As you see it is a number of simple heading and the actual article body is just plain html. You can write there what ever you want. For you as an author of an article the meta file format is much easier to use than the final article structure as it does not have any complex tables and nested structures.

 

What article categories are available?

Under the keyword <H4>ArticleCategory:</H4> you say to which category your article belongs.
The ArticleCategory can have one of the following values:
  • Forum
  • Applications
  • Hardware
  • Webdesign
  • System Administration
  • Software Development
  • Graphics,
  • UNIX Basics
  • Kernel Corner
  • Interviews
  • Community

Software and Tools

A perl program called lfparser exists to check and convert a _LF_ meta format article into the final format. You should run this program every time when you write, translate or updated an article. You can think of lfparser as a compiler that takes meta file html articles as input and produces the final article.
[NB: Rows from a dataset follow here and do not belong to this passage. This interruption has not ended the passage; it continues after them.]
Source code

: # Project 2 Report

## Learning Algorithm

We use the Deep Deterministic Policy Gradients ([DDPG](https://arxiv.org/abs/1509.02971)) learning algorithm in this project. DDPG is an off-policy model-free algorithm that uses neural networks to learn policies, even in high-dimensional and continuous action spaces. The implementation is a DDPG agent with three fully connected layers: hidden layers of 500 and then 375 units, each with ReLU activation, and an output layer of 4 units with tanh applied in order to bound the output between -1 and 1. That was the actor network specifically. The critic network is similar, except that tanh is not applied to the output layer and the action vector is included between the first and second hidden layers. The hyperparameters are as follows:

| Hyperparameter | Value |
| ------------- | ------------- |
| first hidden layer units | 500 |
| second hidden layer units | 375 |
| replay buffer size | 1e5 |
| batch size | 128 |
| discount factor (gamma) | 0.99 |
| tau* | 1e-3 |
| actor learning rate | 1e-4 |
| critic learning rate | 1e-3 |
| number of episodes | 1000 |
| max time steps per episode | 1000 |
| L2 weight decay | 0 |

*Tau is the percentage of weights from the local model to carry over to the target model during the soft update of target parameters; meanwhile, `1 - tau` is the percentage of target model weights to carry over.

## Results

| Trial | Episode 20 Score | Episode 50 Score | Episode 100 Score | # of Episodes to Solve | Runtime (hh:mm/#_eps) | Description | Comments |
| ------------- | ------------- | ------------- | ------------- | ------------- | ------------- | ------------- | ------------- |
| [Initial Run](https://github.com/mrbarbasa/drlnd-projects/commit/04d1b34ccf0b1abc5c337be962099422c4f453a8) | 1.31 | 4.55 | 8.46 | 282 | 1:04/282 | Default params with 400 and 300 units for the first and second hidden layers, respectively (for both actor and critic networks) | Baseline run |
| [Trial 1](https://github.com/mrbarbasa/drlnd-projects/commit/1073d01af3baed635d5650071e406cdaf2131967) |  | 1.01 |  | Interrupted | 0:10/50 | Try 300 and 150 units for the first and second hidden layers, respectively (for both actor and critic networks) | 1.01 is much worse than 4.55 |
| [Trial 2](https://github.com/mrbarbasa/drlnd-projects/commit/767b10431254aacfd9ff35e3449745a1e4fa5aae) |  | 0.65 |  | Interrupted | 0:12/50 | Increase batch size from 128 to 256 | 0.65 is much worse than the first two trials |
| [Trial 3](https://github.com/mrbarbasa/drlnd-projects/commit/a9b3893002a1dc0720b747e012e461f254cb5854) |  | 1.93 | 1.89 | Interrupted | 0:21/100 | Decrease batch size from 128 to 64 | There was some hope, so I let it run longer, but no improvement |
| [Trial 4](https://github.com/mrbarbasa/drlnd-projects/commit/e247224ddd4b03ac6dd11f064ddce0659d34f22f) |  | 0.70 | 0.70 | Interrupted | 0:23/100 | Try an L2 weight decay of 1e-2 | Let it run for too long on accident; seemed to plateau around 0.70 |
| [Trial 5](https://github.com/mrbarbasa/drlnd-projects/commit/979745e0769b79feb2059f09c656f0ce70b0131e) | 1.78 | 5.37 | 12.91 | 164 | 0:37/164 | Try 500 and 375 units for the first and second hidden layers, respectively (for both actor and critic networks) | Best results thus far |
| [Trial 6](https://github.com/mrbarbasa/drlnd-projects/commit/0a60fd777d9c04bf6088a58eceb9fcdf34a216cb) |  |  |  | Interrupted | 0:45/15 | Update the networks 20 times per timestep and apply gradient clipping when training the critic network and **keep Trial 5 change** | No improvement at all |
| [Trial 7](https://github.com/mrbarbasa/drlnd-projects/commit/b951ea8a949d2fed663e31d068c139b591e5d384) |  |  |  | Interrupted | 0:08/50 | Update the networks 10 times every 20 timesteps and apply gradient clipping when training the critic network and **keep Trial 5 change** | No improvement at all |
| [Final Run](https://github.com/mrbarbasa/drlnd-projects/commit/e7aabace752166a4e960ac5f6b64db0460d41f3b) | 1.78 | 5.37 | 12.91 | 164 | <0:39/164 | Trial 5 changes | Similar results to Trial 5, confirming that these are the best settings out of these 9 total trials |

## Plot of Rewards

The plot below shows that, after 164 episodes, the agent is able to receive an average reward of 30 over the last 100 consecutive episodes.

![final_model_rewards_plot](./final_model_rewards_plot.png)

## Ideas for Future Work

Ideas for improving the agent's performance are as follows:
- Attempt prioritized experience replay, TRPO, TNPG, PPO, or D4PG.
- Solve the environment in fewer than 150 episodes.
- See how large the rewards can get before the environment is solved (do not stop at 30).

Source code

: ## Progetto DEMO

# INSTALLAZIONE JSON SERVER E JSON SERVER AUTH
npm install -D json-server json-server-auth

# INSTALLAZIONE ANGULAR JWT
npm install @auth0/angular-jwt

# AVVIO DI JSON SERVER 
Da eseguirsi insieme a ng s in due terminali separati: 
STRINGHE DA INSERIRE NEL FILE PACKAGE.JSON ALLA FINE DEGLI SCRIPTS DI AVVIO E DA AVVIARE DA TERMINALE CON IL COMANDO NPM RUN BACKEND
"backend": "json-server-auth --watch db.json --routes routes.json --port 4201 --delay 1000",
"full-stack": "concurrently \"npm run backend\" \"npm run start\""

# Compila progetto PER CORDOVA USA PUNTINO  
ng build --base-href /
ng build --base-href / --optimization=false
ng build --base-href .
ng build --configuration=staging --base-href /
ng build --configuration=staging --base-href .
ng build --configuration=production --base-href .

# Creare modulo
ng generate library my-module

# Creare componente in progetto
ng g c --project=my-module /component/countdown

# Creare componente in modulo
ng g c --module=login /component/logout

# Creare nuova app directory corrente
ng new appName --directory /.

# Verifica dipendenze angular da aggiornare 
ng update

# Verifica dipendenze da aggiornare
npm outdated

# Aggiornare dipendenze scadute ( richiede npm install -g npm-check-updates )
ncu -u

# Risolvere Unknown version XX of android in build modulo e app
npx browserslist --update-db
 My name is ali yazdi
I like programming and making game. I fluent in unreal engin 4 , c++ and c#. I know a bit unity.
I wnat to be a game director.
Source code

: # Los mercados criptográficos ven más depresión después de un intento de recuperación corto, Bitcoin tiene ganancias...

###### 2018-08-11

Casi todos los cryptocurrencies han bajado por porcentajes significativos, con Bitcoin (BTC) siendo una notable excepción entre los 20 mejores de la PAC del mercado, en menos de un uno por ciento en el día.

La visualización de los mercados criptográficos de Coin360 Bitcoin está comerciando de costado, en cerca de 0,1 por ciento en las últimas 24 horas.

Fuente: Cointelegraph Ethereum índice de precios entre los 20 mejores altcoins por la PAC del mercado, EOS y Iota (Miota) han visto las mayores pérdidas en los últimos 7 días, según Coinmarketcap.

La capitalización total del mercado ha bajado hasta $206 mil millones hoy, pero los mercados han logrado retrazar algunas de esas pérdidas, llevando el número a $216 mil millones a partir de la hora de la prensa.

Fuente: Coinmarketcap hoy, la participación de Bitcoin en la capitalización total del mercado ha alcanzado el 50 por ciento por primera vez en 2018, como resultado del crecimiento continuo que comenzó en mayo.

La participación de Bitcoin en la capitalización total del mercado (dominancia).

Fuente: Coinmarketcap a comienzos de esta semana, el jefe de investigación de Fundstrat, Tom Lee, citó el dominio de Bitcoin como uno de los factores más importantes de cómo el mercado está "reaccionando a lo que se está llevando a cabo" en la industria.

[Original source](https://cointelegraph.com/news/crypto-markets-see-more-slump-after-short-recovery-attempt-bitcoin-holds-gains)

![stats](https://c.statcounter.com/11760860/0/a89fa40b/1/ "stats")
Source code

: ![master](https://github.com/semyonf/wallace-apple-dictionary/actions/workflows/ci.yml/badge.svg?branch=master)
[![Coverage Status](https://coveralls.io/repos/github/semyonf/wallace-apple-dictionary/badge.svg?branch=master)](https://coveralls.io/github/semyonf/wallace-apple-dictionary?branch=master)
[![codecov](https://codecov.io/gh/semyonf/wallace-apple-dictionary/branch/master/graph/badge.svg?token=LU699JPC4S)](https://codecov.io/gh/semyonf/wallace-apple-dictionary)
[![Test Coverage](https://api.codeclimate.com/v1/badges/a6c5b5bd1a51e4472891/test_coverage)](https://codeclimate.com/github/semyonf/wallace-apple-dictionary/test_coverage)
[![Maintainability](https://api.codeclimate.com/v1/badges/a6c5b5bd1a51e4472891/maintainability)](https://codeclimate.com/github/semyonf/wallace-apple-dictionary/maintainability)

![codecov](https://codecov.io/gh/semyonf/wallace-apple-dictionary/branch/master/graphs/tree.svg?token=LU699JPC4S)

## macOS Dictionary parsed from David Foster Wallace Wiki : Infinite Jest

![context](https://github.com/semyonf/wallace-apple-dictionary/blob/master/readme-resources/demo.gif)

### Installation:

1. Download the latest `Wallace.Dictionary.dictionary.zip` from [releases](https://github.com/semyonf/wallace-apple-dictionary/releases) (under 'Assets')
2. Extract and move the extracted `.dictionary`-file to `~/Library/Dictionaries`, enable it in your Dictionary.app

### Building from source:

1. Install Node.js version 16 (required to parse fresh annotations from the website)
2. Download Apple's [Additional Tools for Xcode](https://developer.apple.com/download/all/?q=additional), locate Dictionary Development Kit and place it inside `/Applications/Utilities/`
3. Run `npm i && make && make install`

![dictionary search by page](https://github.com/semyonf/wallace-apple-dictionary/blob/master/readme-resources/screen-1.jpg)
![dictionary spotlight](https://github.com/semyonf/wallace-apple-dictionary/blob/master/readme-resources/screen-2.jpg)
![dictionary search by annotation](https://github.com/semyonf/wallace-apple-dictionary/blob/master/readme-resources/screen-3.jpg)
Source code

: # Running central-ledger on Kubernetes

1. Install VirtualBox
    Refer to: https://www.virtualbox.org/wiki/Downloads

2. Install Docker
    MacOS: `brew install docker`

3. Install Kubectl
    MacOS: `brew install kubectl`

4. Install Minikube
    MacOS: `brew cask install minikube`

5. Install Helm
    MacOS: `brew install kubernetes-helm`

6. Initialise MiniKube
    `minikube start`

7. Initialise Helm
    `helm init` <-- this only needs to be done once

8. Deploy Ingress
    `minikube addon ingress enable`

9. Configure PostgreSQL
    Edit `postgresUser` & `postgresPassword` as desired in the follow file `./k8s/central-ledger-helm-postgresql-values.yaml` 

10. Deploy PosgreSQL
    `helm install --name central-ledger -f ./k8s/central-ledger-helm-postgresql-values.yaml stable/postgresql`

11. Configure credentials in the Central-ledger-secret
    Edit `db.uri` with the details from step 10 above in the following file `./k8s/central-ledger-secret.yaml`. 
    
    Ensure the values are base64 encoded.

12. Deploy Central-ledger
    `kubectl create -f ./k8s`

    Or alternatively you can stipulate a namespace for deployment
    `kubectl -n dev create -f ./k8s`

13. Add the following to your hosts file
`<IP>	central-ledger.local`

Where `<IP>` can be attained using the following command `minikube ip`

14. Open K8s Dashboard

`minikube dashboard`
lfparser can be down loaded free from http://main.linuxfocus.org/~guido/dev/lfparser.html

As the author of an article you can also get templates from the above link.

To run lfparser you need only a working installation of perl 5.004 or higher. Perl is included in every distribution of Linux®. Therefore you just unpack the tar archive in which lfparser is delivered (tar zxvf lfparser-X.Y.tar.gz) and you can use it right away.